▶ _Saved entries_:
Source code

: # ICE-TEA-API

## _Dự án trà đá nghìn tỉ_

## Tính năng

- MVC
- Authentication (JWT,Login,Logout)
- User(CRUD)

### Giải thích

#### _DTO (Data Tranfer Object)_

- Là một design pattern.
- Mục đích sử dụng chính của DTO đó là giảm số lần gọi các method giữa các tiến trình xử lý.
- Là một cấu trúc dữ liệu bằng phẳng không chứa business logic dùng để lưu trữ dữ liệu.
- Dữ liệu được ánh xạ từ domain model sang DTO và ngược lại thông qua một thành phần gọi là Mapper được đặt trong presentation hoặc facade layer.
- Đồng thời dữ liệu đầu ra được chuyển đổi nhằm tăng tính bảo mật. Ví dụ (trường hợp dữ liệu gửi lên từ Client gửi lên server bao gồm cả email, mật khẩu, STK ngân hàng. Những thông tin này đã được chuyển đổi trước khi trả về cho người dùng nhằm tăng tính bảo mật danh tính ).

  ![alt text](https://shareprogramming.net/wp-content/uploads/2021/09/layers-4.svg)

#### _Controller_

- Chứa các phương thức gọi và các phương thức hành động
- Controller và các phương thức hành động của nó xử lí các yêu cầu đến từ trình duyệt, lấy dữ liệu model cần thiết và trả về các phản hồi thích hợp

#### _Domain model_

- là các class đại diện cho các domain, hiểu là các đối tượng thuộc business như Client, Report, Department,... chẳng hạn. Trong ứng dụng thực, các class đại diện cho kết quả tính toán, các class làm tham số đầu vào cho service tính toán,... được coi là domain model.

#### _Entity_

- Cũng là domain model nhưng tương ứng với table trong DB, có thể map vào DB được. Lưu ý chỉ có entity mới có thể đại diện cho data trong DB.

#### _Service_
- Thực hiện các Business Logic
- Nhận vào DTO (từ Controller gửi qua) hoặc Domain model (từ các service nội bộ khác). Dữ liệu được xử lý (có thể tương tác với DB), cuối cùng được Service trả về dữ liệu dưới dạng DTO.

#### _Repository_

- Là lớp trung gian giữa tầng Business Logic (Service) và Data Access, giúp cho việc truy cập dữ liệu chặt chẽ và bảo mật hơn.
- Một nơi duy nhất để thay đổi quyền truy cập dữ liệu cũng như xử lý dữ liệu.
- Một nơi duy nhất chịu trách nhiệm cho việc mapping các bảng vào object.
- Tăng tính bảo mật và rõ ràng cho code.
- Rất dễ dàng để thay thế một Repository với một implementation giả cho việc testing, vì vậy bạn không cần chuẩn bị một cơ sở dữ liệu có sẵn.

--

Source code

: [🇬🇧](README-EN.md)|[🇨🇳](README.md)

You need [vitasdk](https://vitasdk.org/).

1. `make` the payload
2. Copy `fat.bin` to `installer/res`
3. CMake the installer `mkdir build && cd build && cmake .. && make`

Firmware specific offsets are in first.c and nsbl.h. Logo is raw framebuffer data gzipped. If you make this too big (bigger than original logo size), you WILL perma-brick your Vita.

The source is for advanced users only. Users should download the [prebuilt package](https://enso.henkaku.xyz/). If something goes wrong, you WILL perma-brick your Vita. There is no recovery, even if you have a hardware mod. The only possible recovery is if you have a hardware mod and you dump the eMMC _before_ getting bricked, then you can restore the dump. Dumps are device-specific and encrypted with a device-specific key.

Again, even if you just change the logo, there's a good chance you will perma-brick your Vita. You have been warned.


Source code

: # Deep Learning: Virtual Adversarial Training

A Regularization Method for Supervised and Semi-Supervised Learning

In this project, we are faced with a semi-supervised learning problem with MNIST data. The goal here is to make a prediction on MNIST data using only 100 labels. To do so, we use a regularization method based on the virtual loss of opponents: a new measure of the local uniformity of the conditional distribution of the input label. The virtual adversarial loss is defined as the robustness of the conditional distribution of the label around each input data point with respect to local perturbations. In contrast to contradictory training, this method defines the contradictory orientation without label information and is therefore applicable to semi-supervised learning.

==

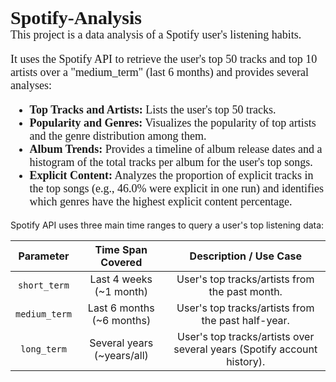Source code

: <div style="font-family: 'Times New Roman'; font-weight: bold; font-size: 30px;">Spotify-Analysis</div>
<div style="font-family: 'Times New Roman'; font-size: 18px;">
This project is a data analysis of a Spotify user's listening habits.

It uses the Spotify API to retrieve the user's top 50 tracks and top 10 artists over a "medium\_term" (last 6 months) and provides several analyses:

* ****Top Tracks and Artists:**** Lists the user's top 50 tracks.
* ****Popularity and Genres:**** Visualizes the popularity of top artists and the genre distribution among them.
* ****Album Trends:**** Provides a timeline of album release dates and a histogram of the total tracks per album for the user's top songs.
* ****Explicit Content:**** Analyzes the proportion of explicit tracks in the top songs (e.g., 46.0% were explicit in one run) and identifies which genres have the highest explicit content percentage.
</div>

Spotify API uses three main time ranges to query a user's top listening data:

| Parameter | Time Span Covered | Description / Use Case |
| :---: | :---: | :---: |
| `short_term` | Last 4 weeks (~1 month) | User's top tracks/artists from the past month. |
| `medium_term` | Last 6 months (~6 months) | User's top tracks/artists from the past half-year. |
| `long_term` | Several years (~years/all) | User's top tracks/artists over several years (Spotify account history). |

▶ _WORK TO COMPLETE_: Go through the entries above, and wherever a line holds the word "from", copy that line.

▶ _EXERCISE RESPONSE_:
| `short_term` | Last 4 weeks (~1 month) | User's top tracks/artists from the past month. |
| `medium_term` | Last 6 months (~6 months) | User's top tracks/artists from the past half-year. |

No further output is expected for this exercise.